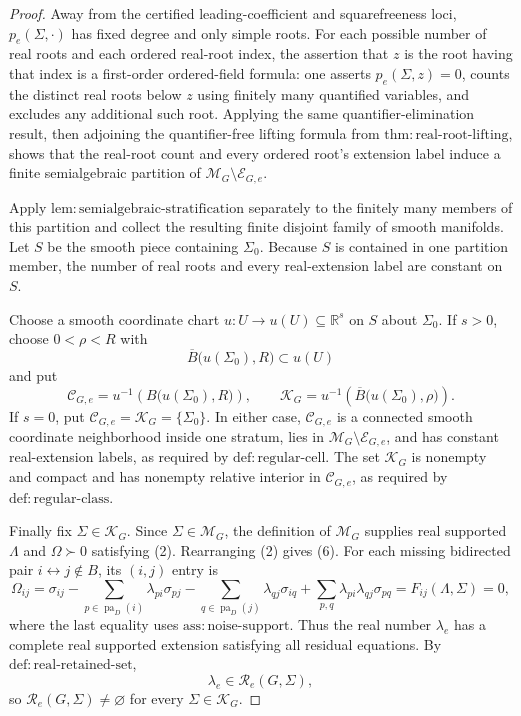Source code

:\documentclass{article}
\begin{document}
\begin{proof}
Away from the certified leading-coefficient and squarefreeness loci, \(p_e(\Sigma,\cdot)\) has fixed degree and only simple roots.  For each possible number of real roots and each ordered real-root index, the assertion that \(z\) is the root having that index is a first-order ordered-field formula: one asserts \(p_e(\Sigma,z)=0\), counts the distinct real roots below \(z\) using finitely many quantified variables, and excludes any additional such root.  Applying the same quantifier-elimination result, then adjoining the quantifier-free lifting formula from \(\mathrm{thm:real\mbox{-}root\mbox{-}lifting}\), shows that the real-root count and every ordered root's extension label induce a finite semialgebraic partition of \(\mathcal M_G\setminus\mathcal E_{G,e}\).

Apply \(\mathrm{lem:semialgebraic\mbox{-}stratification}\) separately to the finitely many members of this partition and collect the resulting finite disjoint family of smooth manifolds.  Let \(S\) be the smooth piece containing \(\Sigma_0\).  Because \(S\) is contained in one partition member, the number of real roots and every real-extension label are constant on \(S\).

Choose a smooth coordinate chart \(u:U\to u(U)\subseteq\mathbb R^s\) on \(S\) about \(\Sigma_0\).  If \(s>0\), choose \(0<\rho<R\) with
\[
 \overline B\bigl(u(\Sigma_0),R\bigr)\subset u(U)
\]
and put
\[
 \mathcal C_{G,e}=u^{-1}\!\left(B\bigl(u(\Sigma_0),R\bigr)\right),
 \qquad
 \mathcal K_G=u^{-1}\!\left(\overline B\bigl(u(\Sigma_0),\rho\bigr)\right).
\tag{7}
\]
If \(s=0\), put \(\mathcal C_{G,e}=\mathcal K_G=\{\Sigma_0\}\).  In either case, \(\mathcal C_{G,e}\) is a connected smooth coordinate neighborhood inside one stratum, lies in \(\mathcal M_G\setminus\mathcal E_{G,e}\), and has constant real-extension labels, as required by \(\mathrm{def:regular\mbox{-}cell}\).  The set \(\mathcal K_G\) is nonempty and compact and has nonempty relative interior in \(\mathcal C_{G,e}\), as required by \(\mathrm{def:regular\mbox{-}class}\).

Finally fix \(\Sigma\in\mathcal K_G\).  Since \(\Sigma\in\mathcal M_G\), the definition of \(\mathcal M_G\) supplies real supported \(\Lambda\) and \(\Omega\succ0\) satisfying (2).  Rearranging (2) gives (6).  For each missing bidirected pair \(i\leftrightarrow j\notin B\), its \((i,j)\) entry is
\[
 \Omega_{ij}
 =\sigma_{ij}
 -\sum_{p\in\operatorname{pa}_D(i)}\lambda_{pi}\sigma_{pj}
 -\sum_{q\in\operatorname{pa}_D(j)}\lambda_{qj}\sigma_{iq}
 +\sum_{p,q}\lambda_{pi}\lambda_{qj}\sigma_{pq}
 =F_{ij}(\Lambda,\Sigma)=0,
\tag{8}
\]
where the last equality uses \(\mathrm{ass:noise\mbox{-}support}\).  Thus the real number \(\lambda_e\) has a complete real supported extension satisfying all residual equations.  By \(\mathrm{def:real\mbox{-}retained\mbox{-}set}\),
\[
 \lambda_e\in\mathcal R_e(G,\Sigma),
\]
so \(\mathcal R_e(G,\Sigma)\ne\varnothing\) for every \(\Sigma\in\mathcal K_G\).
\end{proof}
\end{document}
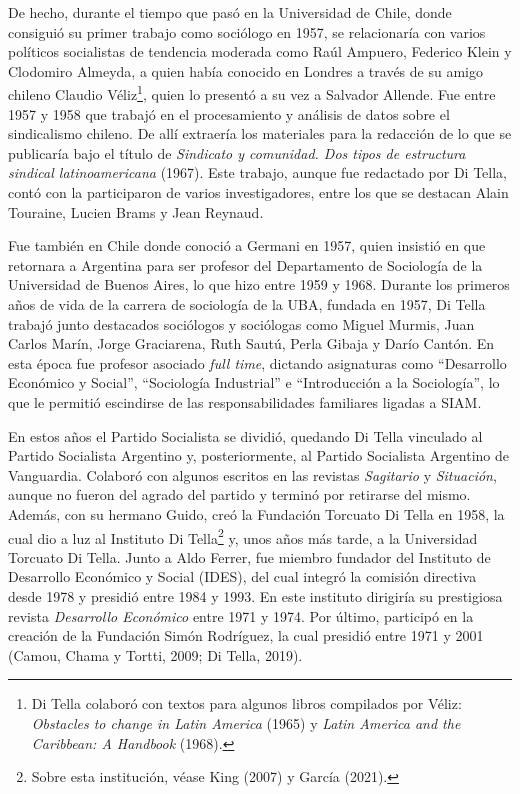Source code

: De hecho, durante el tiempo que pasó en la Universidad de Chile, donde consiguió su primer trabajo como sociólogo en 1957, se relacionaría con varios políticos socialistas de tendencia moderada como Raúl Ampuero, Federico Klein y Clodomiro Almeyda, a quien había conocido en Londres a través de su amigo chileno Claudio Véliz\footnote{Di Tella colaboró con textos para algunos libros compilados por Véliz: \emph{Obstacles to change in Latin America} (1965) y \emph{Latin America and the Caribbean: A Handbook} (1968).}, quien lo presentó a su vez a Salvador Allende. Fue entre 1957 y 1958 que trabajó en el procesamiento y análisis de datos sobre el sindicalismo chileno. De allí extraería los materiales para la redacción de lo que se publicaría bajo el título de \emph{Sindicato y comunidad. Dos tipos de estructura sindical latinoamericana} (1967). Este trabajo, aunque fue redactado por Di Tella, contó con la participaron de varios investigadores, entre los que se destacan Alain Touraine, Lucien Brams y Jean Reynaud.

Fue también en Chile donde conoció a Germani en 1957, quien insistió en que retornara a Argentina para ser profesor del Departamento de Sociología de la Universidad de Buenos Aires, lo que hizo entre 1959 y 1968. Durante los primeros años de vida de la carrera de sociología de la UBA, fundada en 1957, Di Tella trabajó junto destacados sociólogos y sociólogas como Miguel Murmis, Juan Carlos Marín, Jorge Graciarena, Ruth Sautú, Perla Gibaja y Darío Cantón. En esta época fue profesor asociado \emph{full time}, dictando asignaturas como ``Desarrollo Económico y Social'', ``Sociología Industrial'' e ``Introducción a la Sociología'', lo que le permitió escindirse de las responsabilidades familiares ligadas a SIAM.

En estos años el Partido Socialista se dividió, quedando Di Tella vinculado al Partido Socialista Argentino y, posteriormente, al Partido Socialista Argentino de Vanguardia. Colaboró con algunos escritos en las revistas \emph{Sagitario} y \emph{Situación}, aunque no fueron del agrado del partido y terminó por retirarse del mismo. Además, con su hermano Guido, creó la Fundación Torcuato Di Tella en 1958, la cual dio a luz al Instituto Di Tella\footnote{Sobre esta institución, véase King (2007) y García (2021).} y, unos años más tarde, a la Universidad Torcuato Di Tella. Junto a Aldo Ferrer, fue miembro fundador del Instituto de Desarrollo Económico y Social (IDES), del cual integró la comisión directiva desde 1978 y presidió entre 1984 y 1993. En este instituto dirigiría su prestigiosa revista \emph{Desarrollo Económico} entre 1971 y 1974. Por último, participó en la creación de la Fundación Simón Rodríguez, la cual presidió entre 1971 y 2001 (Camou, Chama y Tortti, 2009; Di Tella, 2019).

* _WHAT IS EXPECTED_: The lines to return are those in the material above that hold "many".

* _YOUR SOLUTION_:
Away from the certified leading-coefficient and squarefreeness loci, \(p_e(\Sigma,\cdot)\) has fixed degree and only simple roots.  For each possible number of real roots and each ordered real-root index, the assertion that \(z\) is the root having that index is a first-order ordered-field formula: one asserts \(p_e(\Sigma,z)=0\), counts the distinct real roots below \(z\) using finitely many quantified variables, and excludes any additional such root.  Applying the same quantifier-elimination result, then adjoining the quantifier-free lifting formula from \(\mathrm{thm:real\mbox{-}root\mbox{-}lifting}\), shows that the real-root count and every ordered root's extension label induce a finite semialgebraic partition of \(\mathcal M_G\setminus\mathcal E_{G,e}\).
Apply \(\mathrm{lem:semialgebraic\mbox{-}stratification}\) separately to the finitely many members of this partition and collect the resulting finite disjoint family of smooth manifolds.  Let \(S\) be the smooth piece containing \(\Sigma_0\).  Because \(S\) is contained in one partition member, the number of real roots and every real-extension label are constant on \(S\).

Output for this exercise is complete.